This paper introduces a potential novel concept for glacial ice management. The concept involves the capability of a platform and its riser and mooring systems to shift for a relatively large distance—hence the ‘sidestep’ term—in order to bypass the glacial ice. However, in order for the platform to be able to sidestep, the platform needs to be equipped with features which support the large distance movement.

For floating platforms like semi-submersibles, the sidestep movement may be accomplished by varying the tension rate of the mooring system to make it more slack or taut. However, a turret-moored FPSO needs to have a larger thruster capability, since the sidestep movement will be executed by the use of thrusters. This sidestep capability can be used as an additional safety measure for floaters operating in deep-water regions, which are susceptible to glacial ice. In particular for a turret-moored FPSO, this capability may be beneficial as an option prior to the turret disconnection.

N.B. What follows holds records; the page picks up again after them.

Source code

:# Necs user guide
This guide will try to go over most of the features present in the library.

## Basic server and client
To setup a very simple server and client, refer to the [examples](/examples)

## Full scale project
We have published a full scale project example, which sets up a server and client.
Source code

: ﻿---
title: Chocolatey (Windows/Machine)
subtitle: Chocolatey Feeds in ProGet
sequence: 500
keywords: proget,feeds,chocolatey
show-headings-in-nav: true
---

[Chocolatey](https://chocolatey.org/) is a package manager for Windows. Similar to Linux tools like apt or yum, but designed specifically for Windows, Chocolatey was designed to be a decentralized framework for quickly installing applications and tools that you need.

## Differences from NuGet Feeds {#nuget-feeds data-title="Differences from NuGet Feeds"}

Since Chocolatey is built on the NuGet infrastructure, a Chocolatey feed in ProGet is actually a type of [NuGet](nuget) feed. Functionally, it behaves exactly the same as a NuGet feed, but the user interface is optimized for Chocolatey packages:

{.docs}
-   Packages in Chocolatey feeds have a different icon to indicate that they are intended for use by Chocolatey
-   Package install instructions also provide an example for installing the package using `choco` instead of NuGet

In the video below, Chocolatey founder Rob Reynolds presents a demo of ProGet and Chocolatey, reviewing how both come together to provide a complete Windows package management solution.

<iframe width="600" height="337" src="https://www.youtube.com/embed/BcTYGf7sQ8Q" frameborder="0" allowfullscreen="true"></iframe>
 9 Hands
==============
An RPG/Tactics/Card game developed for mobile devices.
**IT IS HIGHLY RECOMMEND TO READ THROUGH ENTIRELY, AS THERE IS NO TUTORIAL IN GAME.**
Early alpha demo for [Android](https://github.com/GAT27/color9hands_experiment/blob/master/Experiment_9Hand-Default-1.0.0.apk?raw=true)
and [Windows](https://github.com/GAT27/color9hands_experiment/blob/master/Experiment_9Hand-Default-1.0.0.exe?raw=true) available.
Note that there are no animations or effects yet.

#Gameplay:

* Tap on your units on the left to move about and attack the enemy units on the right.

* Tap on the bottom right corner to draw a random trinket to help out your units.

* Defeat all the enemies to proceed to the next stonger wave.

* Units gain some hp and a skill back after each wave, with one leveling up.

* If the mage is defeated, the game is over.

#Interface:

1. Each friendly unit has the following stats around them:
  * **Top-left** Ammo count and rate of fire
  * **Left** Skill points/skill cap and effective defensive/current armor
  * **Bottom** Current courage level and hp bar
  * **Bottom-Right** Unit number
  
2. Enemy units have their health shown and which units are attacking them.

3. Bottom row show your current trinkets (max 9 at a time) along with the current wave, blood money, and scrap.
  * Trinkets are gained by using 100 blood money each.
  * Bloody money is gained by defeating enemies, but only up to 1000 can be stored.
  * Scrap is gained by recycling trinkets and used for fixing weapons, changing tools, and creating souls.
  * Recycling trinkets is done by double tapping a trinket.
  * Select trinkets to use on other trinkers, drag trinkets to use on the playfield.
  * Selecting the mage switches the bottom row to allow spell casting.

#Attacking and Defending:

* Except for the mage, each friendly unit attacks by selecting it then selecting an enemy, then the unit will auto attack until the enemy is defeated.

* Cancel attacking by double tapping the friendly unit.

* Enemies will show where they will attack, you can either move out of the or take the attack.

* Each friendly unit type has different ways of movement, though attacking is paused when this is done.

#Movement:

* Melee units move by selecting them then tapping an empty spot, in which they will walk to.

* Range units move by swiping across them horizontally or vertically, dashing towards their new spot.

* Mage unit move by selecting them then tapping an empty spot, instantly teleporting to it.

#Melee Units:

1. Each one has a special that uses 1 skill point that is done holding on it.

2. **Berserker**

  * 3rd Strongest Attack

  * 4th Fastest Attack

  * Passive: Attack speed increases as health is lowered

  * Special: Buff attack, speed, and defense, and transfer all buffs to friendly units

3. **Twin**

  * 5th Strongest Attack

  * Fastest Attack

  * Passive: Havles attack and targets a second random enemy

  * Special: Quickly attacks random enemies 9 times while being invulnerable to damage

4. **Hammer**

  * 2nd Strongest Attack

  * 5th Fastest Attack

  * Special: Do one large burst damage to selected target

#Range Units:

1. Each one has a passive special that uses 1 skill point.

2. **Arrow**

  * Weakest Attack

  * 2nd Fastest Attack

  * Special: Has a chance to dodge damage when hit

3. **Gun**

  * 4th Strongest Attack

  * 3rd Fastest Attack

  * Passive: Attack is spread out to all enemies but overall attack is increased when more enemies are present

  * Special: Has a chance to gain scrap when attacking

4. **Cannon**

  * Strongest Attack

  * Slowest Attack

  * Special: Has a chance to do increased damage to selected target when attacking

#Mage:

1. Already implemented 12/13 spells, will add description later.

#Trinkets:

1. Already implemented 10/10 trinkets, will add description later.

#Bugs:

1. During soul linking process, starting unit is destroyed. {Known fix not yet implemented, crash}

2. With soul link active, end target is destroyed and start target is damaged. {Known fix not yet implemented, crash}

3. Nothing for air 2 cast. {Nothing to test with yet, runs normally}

For this concept, the configuration of risers and mooring system should be carefully designed to withstand the shifting conditions, as the riser and mooring system will still be attached to the platform during the sidestep process. A steel riser in a lazy wave configuration (SLWR) is proposed to fulfill this requirement.

This paper discusses the benefits and challenges of the sidestep concept. This paper also presents the analysis results of a lazy wave riser during the sidestep condition. Analysis works are carried out using the OrcaFlex simulation program.


Oil and gas activities have now reached the ‘new frontier’ areas within the Arctic Circle. This area has always been regarded as challenging due to the harsh environmental conditions, which are characterized by sub-zero temperatures, severe sea-states, intensive seasonal fog and glacial ice masses.

Glacial ice occurs in many areas of the Arctic and sub-Arctic regions, for example west and south east of Greenland, west of Baffin Island, on the Green Banks and in the Russian Arctic. Each of the field developments in the area above has its own specific ice management strategies. However, the strategies generally have two objectives: to ensure the safety of the assets (people, installations and environment) and to maximize operational efficiency.